Aim of the exercise
In the listing that follows, the lines starting at the one containing "森先生は、葉子のリボンをなおしてやりながら、" and ending at the one containing "光子が勢《いきおい》こんで言ったけれど、誰《だれ》もそれには答えなかった。" are to be returned exactly, both boundary lines included, and no others.

Source material
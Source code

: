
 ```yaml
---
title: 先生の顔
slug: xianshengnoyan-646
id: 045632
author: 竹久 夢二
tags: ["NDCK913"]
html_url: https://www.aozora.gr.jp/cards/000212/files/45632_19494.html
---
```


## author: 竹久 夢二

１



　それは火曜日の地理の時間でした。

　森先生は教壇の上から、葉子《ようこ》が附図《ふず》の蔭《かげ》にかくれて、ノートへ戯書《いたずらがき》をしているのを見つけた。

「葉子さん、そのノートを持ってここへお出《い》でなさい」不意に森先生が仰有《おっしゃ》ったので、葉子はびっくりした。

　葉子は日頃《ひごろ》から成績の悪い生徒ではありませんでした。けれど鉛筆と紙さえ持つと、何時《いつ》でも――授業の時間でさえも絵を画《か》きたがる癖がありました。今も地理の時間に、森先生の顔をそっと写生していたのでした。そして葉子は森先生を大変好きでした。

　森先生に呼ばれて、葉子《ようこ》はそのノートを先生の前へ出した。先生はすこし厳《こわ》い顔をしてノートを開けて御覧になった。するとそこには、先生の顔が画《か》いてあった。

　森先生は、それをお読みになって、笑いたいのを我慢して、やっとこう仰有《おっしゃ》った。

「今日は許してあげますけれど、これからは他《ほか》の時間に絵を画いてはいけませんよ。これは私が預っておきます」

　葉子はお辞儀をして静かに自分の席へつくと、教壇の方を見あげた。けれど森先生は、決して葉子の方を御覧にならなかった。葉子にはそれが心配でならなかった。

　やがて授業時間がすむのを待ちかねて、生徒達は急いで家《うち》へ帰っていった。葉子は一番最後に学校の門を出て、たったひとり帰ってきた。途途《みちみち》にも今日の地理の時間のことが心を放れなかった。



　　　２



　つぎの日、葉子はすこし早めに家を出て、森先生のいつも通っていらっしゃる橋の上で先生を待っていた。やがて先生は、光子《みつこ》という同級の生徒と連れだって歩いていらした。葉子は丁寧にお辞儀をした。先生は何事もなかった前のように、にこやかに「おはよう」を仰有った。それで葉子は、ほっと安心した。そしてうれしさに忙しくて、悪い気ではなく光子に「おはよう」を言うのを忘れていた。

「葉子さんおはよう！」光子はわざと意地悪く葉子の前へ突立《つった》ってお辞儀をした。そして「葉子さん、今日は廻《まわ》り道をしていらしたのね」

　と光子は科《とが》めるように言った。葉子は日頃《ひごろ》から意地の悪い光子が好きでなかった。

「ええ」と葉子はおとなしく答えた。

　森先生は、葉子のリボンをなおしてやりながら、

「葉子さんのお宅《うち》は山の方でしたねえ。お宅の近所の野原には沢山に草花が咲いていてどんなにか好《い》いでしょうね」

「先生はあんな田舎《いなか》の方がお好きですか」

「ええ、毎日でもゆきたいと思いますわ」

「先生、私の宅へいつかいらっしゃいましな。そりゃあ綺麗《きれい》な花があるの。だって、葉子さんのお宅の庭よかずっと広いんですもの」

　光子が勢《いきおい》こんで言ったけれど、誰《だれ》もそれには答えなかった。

---

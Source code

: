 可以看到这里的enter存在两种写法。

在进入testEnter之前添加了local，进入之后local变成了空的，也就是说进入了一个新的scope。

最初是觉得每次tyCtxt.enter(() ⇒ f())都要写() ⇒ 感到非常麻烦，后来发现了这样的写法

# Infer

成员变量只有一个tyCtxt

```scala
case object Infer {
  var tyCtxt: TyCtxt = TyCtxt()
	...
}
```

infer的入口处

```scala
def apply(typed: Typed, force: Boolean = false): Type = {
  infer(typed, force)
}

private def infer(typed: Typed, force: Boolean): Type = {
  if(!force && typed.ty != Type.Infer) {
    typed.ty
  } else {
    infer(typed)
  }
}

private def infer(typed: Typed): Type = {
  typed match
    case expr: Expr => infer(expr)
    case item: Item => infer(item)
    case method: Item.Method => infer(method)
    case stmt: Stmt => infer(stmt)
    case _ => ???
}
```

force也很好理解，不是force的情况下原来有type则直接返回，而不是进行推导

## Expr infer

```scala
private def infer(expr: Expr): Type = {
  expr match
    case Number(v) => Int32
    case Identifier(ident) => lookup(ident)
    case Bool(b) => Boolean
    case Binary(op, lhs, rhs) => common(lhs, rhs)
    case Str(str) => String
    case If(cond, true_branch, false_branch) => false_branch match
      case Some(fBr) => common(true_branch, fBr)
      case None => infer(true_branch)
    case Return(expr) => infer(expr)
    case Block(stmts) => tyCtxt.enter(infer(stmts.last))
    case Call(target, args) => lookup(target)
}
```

==

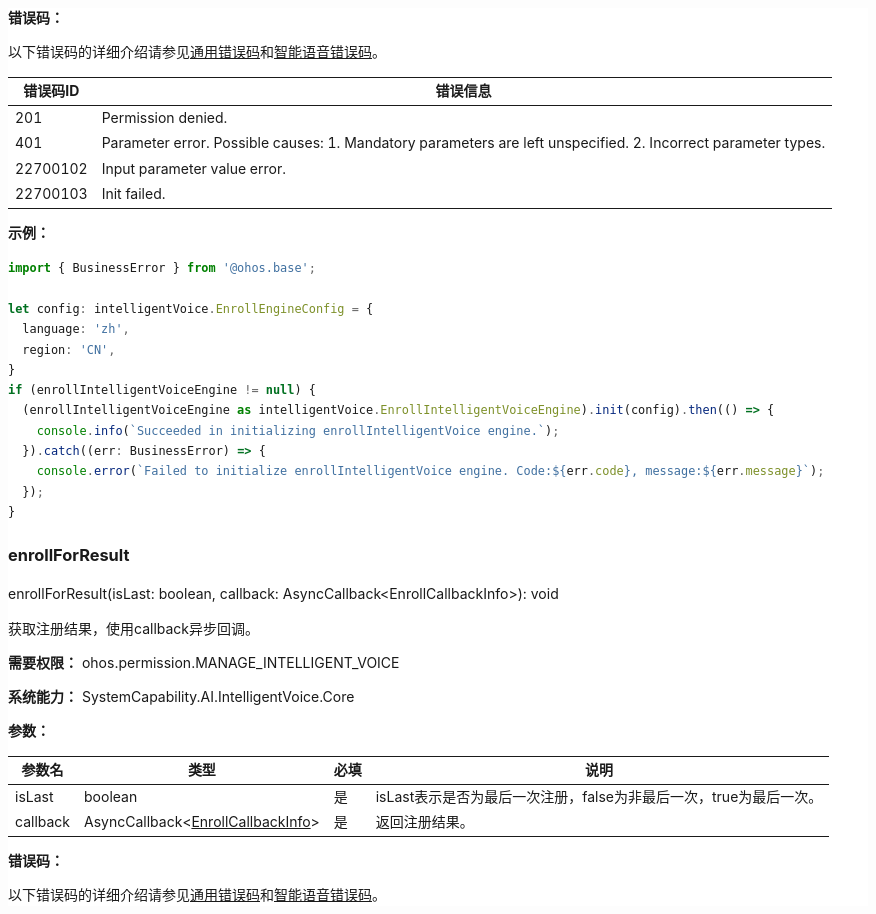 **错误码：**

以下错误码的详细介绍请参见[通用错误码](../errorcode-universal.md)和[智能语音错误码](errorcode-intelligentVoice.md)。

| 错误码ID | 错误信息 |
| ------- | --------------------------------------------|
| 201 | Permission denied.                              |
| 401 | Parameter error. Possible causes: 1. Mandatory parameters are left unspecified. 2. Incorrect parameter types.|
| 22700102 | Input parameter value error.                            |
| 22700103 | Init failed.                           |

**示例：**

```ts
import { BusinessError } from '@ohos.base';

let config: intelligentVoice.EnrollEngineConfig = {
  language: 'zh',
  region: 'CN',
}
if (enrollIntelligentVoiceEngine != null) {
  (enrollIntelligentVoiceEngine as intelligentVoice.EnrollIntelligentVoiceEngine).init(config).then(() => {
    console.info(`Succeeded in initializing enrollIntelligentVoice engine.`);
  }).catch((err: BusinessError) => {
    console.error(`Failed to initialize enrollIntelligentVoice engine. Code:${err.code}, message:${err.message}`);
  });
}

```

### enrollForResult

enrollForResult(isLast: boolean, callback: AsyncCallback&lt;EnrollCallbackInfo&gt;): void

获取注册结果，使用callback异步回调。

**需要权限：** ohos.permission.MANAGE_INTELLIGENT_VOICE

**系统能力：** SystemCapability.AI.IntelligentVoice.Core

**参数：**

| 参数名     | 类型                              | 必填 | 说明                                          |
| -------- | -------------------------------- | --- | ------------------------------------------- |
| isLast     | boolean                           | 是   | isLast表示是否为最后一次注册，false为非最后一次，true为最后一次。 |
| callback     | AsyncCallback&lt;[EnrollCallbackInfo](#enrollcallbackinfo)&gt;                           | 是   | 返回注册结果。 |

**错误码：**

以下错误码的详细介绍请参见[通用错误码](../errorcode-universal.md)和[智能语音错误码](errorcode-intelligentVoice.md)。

Exercise result
　森先生は、葉子のリボンをなおしてやりながら、

「葉子さんのお宅《うち》は山の方でしたねえ。お宅の近所の野原には沢山に草花が咲いていてどんなにか好《い》いでしょうね」

「先生はあんな田舎《いなか》の方がお好きですか」

「ええ、毎日でもゆきたいと思いますわ」

「先生、私の宅へいつかいらっしゃいましな。そりゃあ綺麗《きれい》な花があるの。だって、葉子さんのお宅の庭よかずっと広いんですもの」

　光子が勢《いきおい》こんで言ったけれど、誰《だれ》もそれには答えなかった。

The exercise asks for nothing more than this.